3. Effects of IUGR on different organs

When exposed to in utero undernourishment, the available nutrients tends to be diverted to the growth and functional preservation of vital organs, e.g., brain, at the expense of organs such as the liver and pancreas (21). Even a slight reduction in nutrient supply limits fetal glycogen and fat formation, muscle and bone growth, with redistribution of cardiac output favoring delivery to the brain (2). The effects of environmental challenges are determined by their severity, duration, gestational age and probably the fetus's gender (22). The liver, the principal organ involved in the metabolism of dietary nutrients becomes a major target undergoing epigenetic, structural, and functional changes due to early exposure to unfavorable environment (23). The liver is essential in regulating gene expression for key transcription factors (24). Piglets with IUGR suffer from the hepatic disorder of lipid catabolism (25), with a significantly upregulated hepatic inflammatory factor under mRNA expression (26). It has been documented that IUGR piglets are presented with increased hepatic lipid concentrations, higher levels of serum pro-inflammatory cytokines, impaired growth, insulin resistance and inflammation (18).

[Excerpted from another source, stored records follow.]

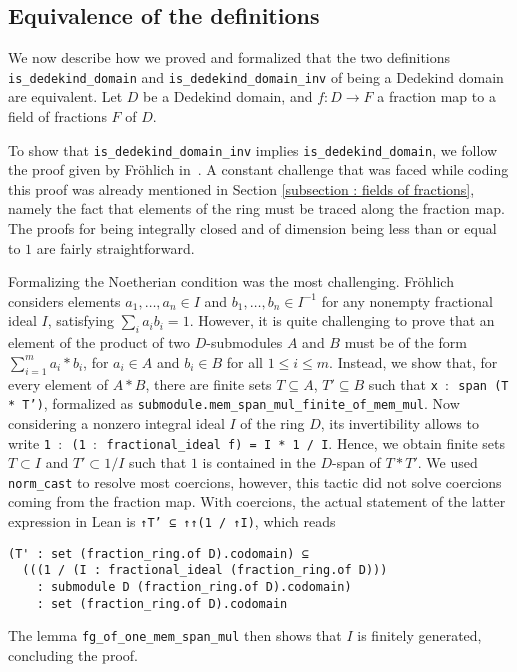 \documentclass[a4paper,USenglish,cleveref, autoref, thm-restate]{lipics-v2021}
\newcommand{\lean}[1]{\texttt{#1}\xspace} %
\begin{document}
\subsection{Equivalence of the definitions} \label{sec:equivalence}
We now describe how we proved and formalized that the two definitions \lean{is\_dedekind\_domain} and \lean{is\_dedekind\_domain\_inv} of being a Dedekind domain are equivalent. Let $D$ be a Dedekind domain, and $f\colon D\to F$ a fraction map to a field of fractions $F$ of $D$.

To show that \lean{is\_dedekind\_domain\_inv} implies \lean{is\_dedekind\_domain}, we follow the proof given by Fr\"ohlich in~\cite[Chapter 1, \S~2, ~Proposition 1.2.1]{frohlich}. A constant challenge that was faced while coding this proof was already mentioned in Section \ref{subsection : fields of fractions}, namely the fact that elements of the ring must be traced along the fraction map. %
The proofs for being integrally closed and of dimension being less than or equal to $1$ are fairly straightforward.

Formalizing the Noetherian condition was the most challenging. Fr\"ohlich considers elements $a_1, \dots, a_n \in I$ and $b_1, \dots, b_n \in I^{-1}$ for any nonempty fractional ideal $I$,
satisfying $ \sum_i a_i b_i = 1 $.
However, it is quite challenging to prove that an element of the product of two $D$-submodules $A$ and $B$ must be of the form $\sum_{i = 1}^m a_i*b_i$, for $a_i \in A$ and $b_i \in B$ for all $1 \leq i \leq m$.
Instead, we show that, for every element of $A\ast B$, there are finite sets $T\subseteq A$, $T'\subseteq B$ such that \lean{x $:$ span (T * T')}, formalized as %
\lean{submodule.mem\_span\_mul\_finite\_of\_mem\_mul}.
Now considering a nonzero integral ideal $I$ of the ring $D$, its invertibility allows to write \lean{1 $:$ (1 $:$ fractional\_ideal f) = I * 1 / I}. Hence, we obtain 
finite sets $T \subset I$ and $T' \subset 1/I$ such that $1$ is contained in the $D$-span of $T*T'$. We used \lean{norm\_cast} to resolve most coercions, however, this tactic did not solve coercions coming from the fraction map. With coercions, the actual statement of the latter expression in Lean is \lean{↑T' ⊆ ↑↑(1 / ↑I)}, which reads
\begin{lstlisting}
(T' : set (fraction_ring.of D).codomain) ⊆
  (((1 / (I : fractional_ideal (fraction_ring.of D)))
    : submodule D (fraction_ring.of D).codomain)
    : set (fraction_ring.of D).codomain
\end{lstlisting}
The lemma \lean{fg\_of\_one\_mem\_span\_mul} then shows that $I$ is finitely generated, concluding the proof.
\end{document}
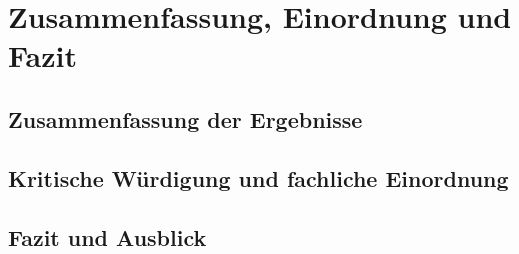 \chapter{Zusammenfassung, Einordnung und Fazit}

\section{Zusammenfassung der Ergebnisse}

\section{Kritische Würdigung und fachliche Einordnung}

\section{Fazit und Ausblick}
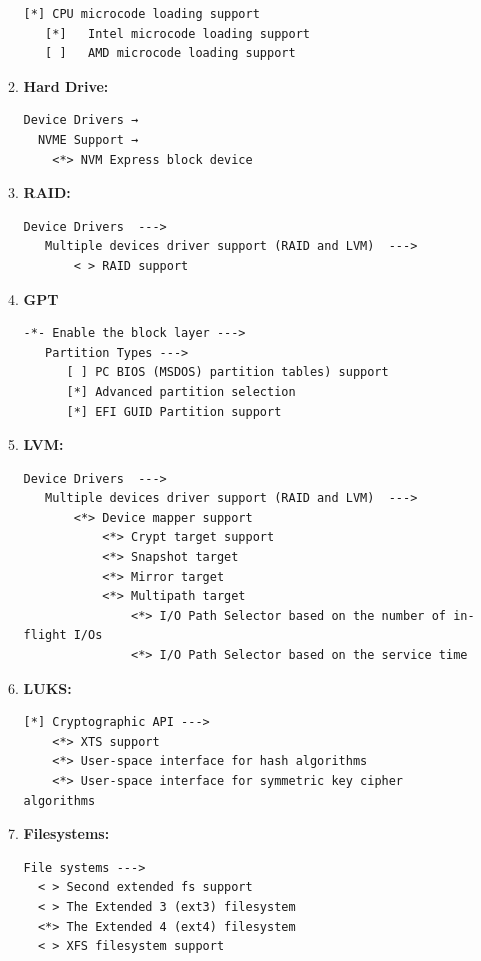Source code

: \documentclass[10pt, a4paper, onecolumn, oneside, titlepage, openany]{book}
\begin{document}
\begin{enumerate}
\begin{enumerate}
\begin{Verbatim}[commandchars=\\\{\}]
   [*] CPU microcode loading support
   [*]   Intel microcode loading support
   [ ]   AMD microcode loading support
\end{Verbatim}
        \item \textbf{Hard Drive:}
\begin{Verbatim}[commandchars=\\\{\}]
Device Drivers →
  NVME Support →
    <*> NVM Express block device
\end{Verbatim}
        \item \textbf{RAID:}
\begin{Verbatim}[commandchars=\\\{\}]
Device Drivers  --->
   Multiple devices driver support (RAID and LVM)  --->
       < > RAID support
\end{Verbatim}
    \item \textbf{GPT}
\begin{Verbatim}[commandchars=\\\{\}]
-*- Enable the block layer --->
   Partition Types --->
      [ ] PC BIOS (MSDOS) partition tables) support
      [*] Advanced partition selection
      [*] EFI GUID Partition support
\end{Verbatim}
        \item \textbf{LVM:}
\begin{Verbatim}[commandchars=\\\{\}]
Device Drivers  --->
   Multiple devices driver support (RAID and LVM)  --->
       <*> Device mapper support
           <*> Crypt target support
           <*> Snapshot target
           <*> Mirror target
           <*> Multipath target
               <*> I/O Path Selector based on the number of in-flight I/Os
               <*> I/O Path Selector based on the service time
\end{Verbatim}
        \item \textbf{LUKS:}
\begin{Verbatim}[commandchars=\\\{\}]
[*] Cryptographic API --->
    <*> XTS support
    <*> User-space interface for hash algorithms
    <*> User-space interface for symmetric key cipher algorithms
\end{Verbatim}
        \item \textbf{Filesystems:}
\begin{Verbatim}[commandchars=\\\{\}]
File systems --->
  < > Second extended fs support
  < > The Extended 3 (ext3) filesystem
  <*> The Extended 4 (ext4) filesystem
  < > XFS filesystem support

\end{Verbatim}
\end{enumerate}
\end{enumerate}
\end{document}
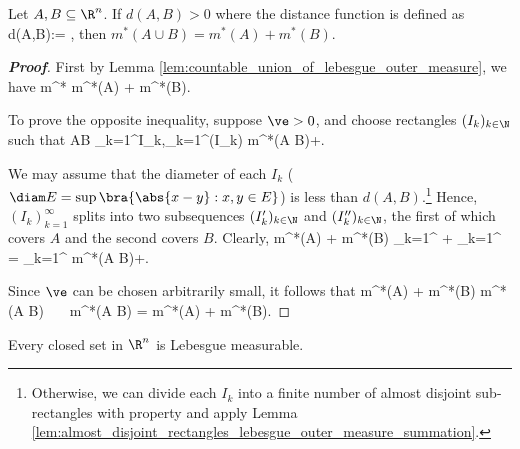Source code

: \begin{lemma}\label{lem:distance_function_positive_implies_lebesgue_outer_measure_additivity}
Let $A,B\subseteq \R^n$. If $d(A,B)>0$ where the distance function is defined as
\be
d(A,B):= \inf{},
\ee
then $m^*(A\cup B) = m^*(A) + m^*(B)$.
\end{lemma}

\begin{proof}[\bf Proof]
First by Lemma \ref{lem:countable_union_of_lebesgue_outer_measure}, we have
\be
m^* \leq m^*(A) + m^*(B).
\ee

To prove the opposite inequality, suppose $\ve>0$, and choose rectangles $(I_k)_{k\in \N}$ such that
\be
A\cup B \subseteq \bigcup_{k=1}^\infty I_k,\qquad \sum_{k=1}^\infty \vol(I_k) \leq m^*(A \cup B)+\ve.
\ee

We may assume that the diameter of each $I_k$ ($\diam E = \sup\bra{\abs{x-y}:x,y\in E}$) is less than $d(A,B)$.\footnote{Otherwise, we can divide each $I_k$ into a finite number of almost disjoint sub-rectangles with property and apply Lemma \ref{lem:almost_disjoint_rectangles_lebesgue_outer_measure_summation}.} Hence, $(I_k)_{k=1}^\infty$ splits into two subsequences $(I_k')_{k\in \N}$ and $(I_k'')_{k\in \N}$, the first of which covers $A$ and the second covers $B$. Clearly,
\be
m^*(A) + m^*(B) \leq \sum_{k=1}^\infty \vol{} + \sum_{k=1}^\infty \vol{} = \sum_{k=1}^\infty \vol{} \leq m^*(A \cup B)+\ve.
\ee

Since $\ve$ can be chosen arbitrarily small, it follows that
\be
m^*(A) + m^*(B) \leq m^*(A \cup B) \ \ra\ \ m^*(A \cup B) = m^*(A) + m^*(B).
\ee
\end{proof}

\begin{theorem}\label{thm:closed_set_real_n_lebesgue_measurable}
Every closed set in $\R^n$ is Lebesgue measurable.
\end{theorem}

Fatty hepatic infiltrates and cytoplasmic vacuolization has been reported in the livers of newborn IUGR piglets (27). An examination of the hepatic proteome revealed that the IUGR fetus had lower lipoprotein lipase activity (LPL) (28). IUGR piglets, compared to the normal birth weight (NBW) piglets, displayed low liver weight and compromised growth performance, decreased plasma free fatty acid (FFA) level, elevated hepatic oxidative stress (OS), abnormal hepatic lipid accumulation and compromised hepatic immune function. Some genes such as heme oxygenase 1, stearoyl-CoA desaturase 1, liver fatty acid- binding proteins 1, superoxide dismutase 1, toll-like receptor 4, sterol regulatory element-binding protein 1c, and tumor necrosis factor-alpha (TNF-α) have abnormal transcriptional expression in the liver of IUGR models (29). Therefore, it is a major requirement to improve the hepatic lipid metabolism, redox and immune status in the IUGR piglets’ model as it will be instrumental in developing new strategies for IUGR infants to prevent or/and slow the progression of non-alcoholic fatty liver disease (NAFLD) (29).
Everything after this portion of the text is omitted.